SEOUL, May 22 (Korea Bizwire) — There are over 20,000 overseas funds – the likes of billionaire Paul Singer’s Elliott Management Corp – that have invested in the South Korean stock market, according to the Financial Supervisory Service (FSS).
As of March, the number of foreign collective investment companies, or “funds”, registered with the government totaled 21,328.
This amounts to 62.3 percent of all foreign institutional investors that carry out transactions at the local bourse.
Foreign pension funds (2,250 institutions), stock firms (976 institutions), banks (721 institutions) and insurance companies (503 institutions) complete the list of foreign firms that invest in Korean stocks.
There were also 11,200 foreign individual investors who bought and sold Korean stocks directly.
An official at the FSS explained that all foreign investors must register before creating an account in order to carry out investment activities in the Korean stock market.
In addition to foreign funds making up the majority of all foreign institutional investors, the number of such funds is increasing at a rapid clip.
In 2008, there were just over 10,000 international funds in Korea.

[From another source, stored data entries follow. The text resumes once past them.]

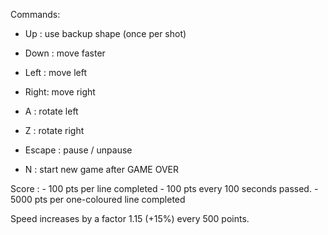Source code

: Commands:

 - Up   : use backup shape (once per shot)
 - Down : move faster
 - Left : move left
 - Right: move right

 - A    : rotate left
 - Z    : rotate right

 - Escape : pause / unpause
 - N      : start new game after GAME OVER

Score : 
    - 100  pts per line completed
    - 100  pts every 100 seconds passed.
    - 5000 pts per one-coloured line completed

Speed increases by a factor 1.15 (+15%) every 500 points.
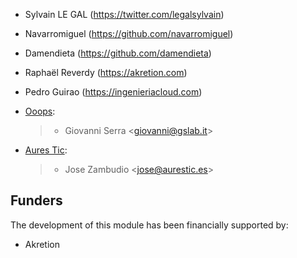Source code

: - Sylvain LE GAL (<https://twitter.com/legalsylvain>)

- Navarromiguel (<https://github.com/navarromiguel>)

- Damendieta (<https://github.com/damendieta>)

- Raphaël Reverdy (<https://akretion.com>)

- Pedro Guirao (<https://ingenieriacloud.com>)

- [Ooops](https://www.ooops404.com):

  > - Giovanni Serra \<<giovanni@gslab.it>\>

- [Aures Tic](https://aurestic.es):

  > - Jose Zambudio \<<jose@aurestic.es>\>

## Funders

The development of this module has been financially supported by:

- Akretion

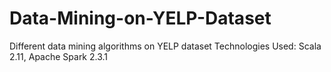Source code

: # Data-Mining-on-YELP-Dataset
Different data mining algorithms on YELP dataset </n>
Technologies Used: Scala 2.11, Apache Spark 2.3.1
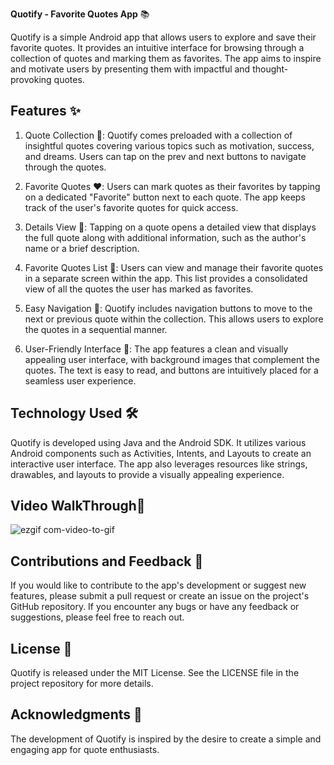 **Quotify - Favorite Quotes App** 📚

Quotify is a simple Android app that allows users to explore and save their favorite quotes. It provides an intuitive interface for browsing through a collection of quotes and marking them as favorites. The app aims to inspire and motivate users by presenting them with impactful and thought-provoking quotes.

## Features ✨

1. Quote Collection 📖: Quotify comes preloaded with a collection of insightful quotes covering various topics such as motivation, success, and dreams. Users can tap on the prev and next buttons to navigate through the quotes.

2. Favorite Quotes ❤️: Users can mark quotes as their favorites by tapping on a dedicated "Favorite" button next to each quote. The app keeps track of the user's favorite quotes for quick access.

3. Details View 📝: Tapping on a quote opens a detailed view that displays the full quote along with additional information, such as the author's name or a brief description.

4. Favorite Quotes List 📜: Users can view and manage their favorite quotes in a separate screen within the app. This list provides a consolidated view of all the quotes the user has marked as favorites.

5. Easy Navigation 🚀: Quotify includes navigation buttons to move to the next or previous quote within the collection. This allows users to explore the quotes in a sequential manner.

6. User-Friendly Interface 🎨: The app features a clean and visually appealing user interface, with background images that complement the quotes. The text is easy to read, and buttons are intuitively placed for a seamless user experience.

## Technology Used 🛠️

Quotify is developed using Java and the Android SDK. It utilizes various Android components such as Activities, Intents, and Layouts to create an interactive user interface. The app also leverages resources like strings, drawables, and layouts to provide a visually appealing experience.

## Video WalkThrough📱

![ezgif com-video-to-gif](https://github.com/sirp140/Quotify/assets/85513412/d0617744-3fbc-4dbe-8efb-4050e46f2217)

## Contributions and Feedback 🤝

If you would like to contribute to the app's development or suggest new features, please submit a pull request or create an issue on the project's GitHub repository. If you encounter any bugs or have any feedback or suggestions, please feel free to reach out.

## License 📜

Quotify is released under the MIT License. See the LICENSE file in the project repository for more details.

## Acknowledgments 🙏

The development of Quotify is inspired by the desire to create a simple and engaging app for quote enthusiasts.
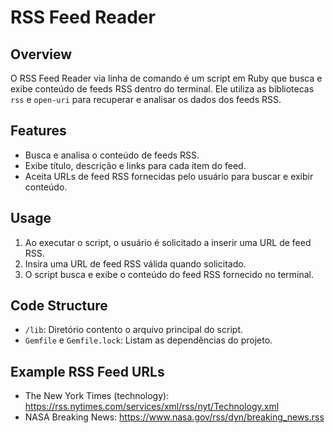 # RSS Feed Reader

## Overview
O RSS Feed Reader via linha de comando é um script em Ruby que 
busca e exibe conteúdo de feeds RSS dentro do terminal. Ele utiliza 
as bibliotecas `rss` e `open-uri` para recuperar e analisar os dados dos feeds RSS.


## Features
- Busca e analisa o conteúdo de feeds RSS.
- Exibe título, descrição e links para cada item do feed.
- Aceita URLs de feed RSS fornecidas pelo usuário para buscar e exibir conteúdo.


## Usage
1. Ao executar o script, o usuário é solicitado a inserir uma URL de feed RSS.
2. Insira uma URL de feed RSS válida quando solicitado.
3. O script busca e exibe o conteúdo do feed RSS fornecido no terminal.


## Code Structure
- `/lib`: Diretório contento o arquivo principal do script.
- `Gemfile` e `Gemfile.lock`: Listam as dependências do projeto.

## Example RSS Feed URLs
- The New York Times (technology): https://rss.nytimes.com/services/xml/rss/nyt/Technology.xml
- NASA Breaking News: https://www.nasa.gov/rss/dyn/breaking_news.rss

Over the past ten years, the number has more than doubled.
The growth of other foreign investors was lower in the same period: 70.9 percent for stock firms, 48.8 percent for insurance companies, 43.9 percent for pensions, and 31.3 percent for banks.
The number of individual investors grew by 61.6 percent, a sizeable increase but paling in comparison to the growth in funds.

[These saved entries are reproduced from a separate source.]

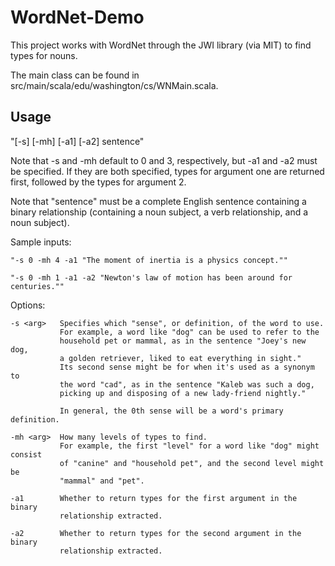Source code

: # WordNet-Demo

This project works with WordNet through the JWI library (via MIT) to find types for nouns. 

The main class can be found in src/main/scala/edu/washington/cs/WNMain.scala. 


## Usage

"[-s] [-mh] [-a1] [-a2] sentence"

Note that -s and -mh default to 0 and 3, respectively, but -a1 and -a2 must be specified. If they are both specified, types for argument one are returned first, followed by the types for argument 2. 

Note that "sentence" must be a complete English sentence containing a binary relationship (containing a noun subject, a verb relationship, and a noun subject). 

Sample inputs: 

    "-s 0 -mh 4 -a1 "The moment of inertia is a physics concept.""

    "-s 0 -mh 1 -a1 -a2 "Newton's law of motion has been around for centuries."" 


Options:

    -s <arg>   Specifies which "sense", or definition, of the word to use.
               For example, a word like "dog" can be used to refer to the 
               household pet or mammal, as in the sentence "Joey's new dog,
               a golden retriever, liked to eat everything in sight." 
               Its second sense might be for when it's used as a synonym to 
               the word "cad", as in the sentence "Kaleb was such a dog, 
               picking up and disposing of a new lady-friend nightly." 

               In general, the 0th sense will be a word's primary definition.

    -mh <arg>  How many levels of types to find. 
               For example, the first "level" for a word like "dog" might consist
               of "canine" and "household pet", and the second level might be 
               "mammal" and "pet". 

    -a1        Whether to return types for the first argument in the binary 
               relationship extracted. 

    -a2        Whether to return types for the second argument in the binary
               relationship extracted.
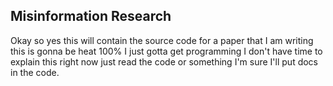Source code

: ## Misinformation Research

Okay so yes this will contain the source code for a paper that I am writing this is gonna be heat 100% I just gotta get programming I don't have time to explain this 
right now just read the code or something I'm sure I'll put docs in the code.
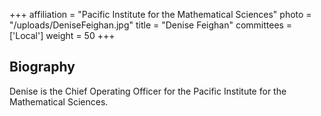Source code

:+++
affiliation = "Pacific Institute for the Mathematical Sciences"
photo = "/uploads/DeniseFeighan.jpg"
title = "Denise Feighan"
committees = ['Local']
weight = 50
+++
## Biography
Denise is the Chief Operating Officer for the Pacific Institute for the
Mathematical Sciences.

The greatest number of overseas individual investors registered in Korea were from the U.S. As of March, American investors composed 33.2 percent of all international investors at 15,061 individuals, followed by Japan (3,972 investors), the U.K. (2,657), Luxemburg (2,001), and Ireland (1,358).
As could be expected, the percentage of stocks owned by Americans was very high, totaling 41.4 percent of all Korean stocks owned by foreigners.

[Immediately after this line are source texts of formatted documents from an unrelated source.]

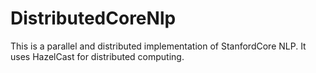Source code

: DistributedCoreNlp
==================

This is a parallel and distributed implementation of StanfordCore NLP. It uses HazelCast for distributed computing.
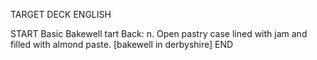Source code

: TARGET DECK
ENGLISH

START
Basic
Bakewell tart
Back: n. Open pastry case lined with jam and filled with almond paste. [bakewell in derbyshire]
END
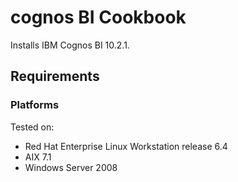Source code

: cognos BI Cookbook
===================
Installs IBM Cognos BI 10.2.1.

Requirements
------------
### Platforms
Tested on:
- Red Hat Enterprise Linux Workstation release 6.4
- AIX 7.1
- Windows Server 2008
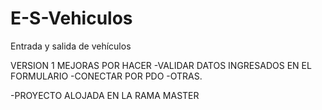 # E-S-Vehiculos
Entrada y salida de vehículos

VERSION 1
MEJORAS POR HACER
-VALIDAR DATOS INGRESADOS EN EL FORMULARIO
-CONECTAR POR PDO 
-OTRAS.

-PROYECTO ALOJADA EN LA RAMA MASTER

This can only mean that the sheer presence and size of the group of American investors dictate a dominating influence in the local bourse.
Elliott Management Corp stirred controversy in early April when it revealed it owned more than 1.5 trillion won worth of shares belonging to Hyundai Motor, Kia Motors and Hyundai Mobis, and exercised its rights as a major shareholder to halt Hyundai’s proposed restructuring efforts that it says went against shareholder interest.
As foreign funds total more than 20,000 at present, some fear that a repeat of the Elliott-Hyundai dispute could occur at any time.